個人的には面白さはそこそこ、といった感じ。上記2つの方が面白い。

武者小路実篤

モテない文学者の代表格。

全ての非モテに捧げたい、最高の一作をご紹介。

友情

三角関係を描いたお話。

前後半に別れており、前半は日常生活における主人公のヒロインへの想いを中心に書かれていて、平和的。

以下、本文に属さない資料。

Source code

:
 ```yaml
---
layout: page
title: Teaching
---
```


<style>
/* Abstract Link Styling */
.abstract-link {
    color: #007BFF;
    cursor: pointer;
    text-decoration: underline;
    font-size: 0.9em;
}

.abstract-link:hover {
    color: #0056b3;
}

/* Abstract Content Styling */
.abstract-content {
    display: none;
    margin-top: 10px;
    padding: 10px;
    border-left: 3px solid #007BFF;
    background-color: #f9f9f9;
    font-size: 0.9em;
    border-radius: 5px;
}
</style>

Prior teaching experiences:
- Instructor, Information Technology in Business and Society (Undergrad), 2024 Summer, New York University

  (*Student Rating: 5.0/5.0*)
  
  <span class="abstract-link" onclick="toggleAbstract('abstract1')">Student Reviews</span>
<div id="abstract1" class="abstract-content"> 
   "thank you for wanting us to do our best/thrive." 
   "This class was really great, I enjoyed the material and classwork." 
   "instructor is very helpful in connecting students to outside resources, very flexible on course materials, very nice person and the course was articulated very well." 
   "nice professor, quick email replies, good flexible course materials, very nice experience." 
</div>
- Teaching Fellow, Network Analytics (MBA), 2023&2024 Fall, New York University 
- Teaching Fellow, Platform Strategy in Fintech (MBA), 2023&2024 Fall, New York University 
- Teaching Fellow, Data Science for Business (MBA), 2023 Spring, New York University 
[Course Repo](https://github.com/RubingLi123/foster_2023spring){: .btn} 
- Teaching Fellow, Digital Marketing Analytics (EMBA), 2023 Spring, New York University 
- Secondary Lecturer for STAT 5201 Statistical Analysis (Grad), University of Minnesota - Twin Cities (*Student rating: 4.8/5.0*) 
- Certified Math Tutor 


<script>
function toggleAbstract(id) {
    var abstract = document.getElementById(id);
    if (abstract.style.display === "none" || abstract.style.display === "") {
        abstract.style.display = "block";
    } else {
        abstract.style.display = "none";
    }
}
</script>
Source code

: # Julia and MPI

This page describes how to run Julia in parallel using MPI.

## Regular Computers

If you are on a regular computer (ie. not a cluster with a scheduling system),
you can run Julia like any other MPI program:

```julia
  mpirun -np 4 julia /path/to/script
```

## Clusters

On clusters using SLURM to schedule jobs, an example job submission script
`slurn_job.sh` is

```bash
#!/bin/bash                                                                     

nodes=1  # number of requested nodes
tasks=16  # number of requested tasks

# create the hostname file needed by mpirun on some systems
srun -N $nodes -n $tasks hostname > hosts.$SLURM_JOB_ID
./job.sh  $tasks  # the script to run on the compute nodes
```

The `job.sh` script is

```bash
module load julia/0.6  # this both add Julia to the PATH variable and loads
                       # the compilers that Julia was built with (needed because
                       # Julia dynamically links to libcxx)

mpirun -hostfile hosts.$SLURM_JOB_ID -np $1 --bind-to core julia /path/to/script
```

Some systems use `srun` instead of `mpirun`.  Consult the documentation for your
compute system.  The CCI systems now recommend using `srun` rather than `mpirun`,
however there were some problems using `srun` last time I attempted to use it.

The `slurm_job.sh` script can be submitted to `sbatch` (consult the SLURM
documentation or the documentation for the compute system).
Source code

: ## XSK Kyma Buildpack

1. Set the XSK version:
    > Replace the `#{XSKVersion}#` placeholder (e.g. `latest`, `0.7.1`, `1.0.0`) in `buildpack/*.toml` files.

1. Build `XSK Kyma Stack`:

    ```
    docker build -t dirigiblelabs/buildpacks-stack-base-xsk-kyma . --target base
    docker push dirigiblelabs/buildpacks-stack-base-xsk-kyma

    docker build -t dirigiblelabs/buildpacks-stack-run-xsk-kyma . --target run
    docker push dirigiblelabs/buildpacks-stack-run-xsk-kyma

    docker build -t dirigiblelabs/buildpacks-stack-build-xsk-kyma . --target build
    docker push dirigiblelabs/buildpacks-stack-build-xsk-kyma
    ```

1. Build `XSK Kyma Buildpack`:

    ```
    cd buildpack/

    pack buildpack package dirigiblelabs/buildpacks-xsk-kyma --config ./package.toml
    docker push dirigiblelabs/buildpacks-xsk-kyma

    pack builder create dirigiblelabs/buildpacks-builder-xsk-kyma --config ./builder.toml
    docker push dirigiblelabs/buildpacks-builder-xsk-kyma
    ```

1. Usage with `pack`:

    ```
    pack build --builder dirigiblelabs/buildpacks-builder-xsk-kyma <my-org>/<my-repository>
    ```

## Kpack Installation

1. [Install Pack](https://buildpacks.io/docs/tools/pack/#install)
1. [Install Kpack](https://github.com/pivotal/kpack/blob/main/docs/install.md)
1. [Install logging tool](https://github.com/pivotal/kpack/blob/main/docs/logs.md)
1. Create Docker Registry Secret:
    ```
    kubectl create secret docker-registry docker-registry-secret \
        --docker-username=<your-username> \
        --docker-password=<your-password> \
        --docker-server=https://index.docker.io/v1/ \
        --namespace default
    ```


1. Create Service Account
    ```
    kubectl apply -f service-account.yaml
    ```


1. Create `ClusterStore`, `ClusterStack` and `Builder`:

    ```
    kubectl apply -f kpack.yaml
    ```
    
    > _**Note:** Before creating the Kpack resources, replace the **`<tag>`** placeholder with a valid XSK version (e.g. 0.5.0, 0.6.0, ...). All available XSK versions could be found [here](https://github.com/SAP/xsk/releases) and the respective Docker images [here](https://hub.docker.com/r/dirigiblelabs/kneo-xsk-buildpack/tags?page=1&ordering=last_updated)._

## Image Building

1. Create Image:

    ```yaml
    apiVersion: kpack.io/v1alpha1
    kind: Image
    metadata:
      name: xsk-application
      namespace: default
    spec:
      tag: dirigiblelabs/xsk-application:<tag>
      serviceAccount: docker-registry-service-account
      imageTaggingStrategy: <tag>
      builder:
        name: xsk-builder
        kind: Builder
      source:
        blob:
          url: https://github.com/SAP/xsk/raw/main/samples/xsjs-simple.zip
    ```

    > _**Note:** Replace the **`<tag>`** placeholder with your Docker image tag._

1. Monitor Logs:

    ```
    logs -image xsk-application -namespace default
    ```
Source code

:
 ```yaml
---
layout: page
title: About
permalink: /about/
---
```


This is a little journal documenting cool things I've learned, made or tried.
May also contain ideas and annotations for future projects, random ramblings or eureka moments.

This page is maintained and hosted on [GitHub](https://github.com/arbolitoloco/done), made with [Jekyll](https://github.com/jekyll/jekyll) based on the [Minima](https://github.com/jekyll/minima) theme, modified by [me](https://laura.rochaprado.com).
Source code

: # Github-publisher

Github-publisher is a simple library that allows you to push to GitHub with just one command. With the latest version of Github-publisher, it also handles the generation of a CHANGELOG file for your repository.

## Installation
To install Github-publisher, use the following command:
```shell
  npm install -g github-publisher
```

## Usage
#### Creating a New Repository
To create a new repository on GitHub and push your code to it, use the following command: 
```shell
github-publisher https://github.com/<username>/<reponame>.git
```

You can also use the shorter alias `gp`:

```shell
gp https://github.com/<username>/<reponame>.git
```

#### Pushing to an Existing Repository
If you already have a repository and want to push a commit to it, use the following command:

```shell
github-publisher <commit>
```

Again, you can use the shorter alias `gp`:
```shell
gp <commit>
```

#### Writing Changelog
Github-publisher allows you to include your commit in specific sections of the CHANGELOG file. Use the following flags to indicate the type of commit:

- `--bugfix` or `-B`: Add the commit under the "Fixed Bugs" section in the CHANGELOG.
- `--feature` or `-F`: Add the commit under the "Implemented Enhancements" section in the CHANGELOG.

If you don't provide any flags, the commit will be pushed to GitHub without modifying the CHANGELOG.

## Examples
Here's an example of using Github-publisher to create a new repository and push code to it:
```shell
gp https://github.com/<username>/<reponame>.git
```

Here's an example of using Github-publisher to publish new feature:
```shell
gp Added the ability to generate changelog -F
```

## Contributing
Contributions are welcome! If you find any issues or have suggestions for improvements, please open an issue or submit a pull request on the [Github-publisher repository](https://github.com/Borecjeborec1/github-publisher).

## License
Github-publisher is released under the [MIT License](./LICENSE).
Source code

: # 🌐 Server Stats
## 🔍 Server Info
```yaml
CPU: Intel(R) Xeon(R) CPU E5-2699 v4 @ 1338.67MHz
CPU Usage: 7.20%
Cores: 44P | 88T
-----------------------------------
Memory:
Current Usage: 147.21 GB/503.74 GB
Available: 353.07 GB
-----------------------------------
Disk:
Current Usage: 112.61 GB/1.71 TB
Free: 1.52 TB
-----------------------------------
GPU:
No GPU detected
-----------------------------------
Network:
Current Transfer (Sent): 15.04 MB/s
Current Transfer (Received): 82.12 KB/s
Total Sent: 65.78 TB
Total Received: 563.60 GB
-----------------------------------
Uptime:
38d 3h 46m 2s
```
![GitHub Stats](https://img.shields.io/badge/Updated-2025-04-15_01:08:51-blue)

しかし、後半で思いもよらない、最悪のバッドエンドを迎えます。

一言で表すなら「ジェットコースター」。

救いのないバッドエンドを見逃すな!

谷崎潤一郎

ドM文学の最高峰だとぼくが勝手に思っているのがこの人。

痴人の愛

10代の貧乏娘を、そこそこ裕福な主人公が自分好みに育成する話。

しかし、あまりに美人に成長したせいで、立場が逆転していく….!

徐々に心を奪われていく主人公の変化が面白すぎる。

なんども読み返している名作。

中島敦

示唆に飛んだ「古典らしい」文学者だと勝手に思ってるのがこの人。

名人伝

弓の名人になるため、ひたすらに修行するお話。

修行の先にたどり着いた境地は、常人には計り知れない領域だった…!

山月記

教科書の題材として扱われる不朽の名作。

自尊心と羞恥心のはざまで揺れ動く人間心理をついた最高の一冊。

梶井基次郎

情景描写ならこの人、と勝手に思ってます。

語感と必要十分な言葉選びが魅力。

檸檬

全28段落からなる梶井基次郎の代表作。

ぜひ、音読してほしいです。

とにかくリズムがいいんです!

まさに「文章を味わいたい」人におすすめ。

物語性は低く、合わない人も多そう

有島武郎

一房の葡萄

人のものを盗んだ少年と、包容力のある女性教師を描いた作品。

可愛らしい少年の心理を丁寧に描いた作品で、読後感は非常にほっこり。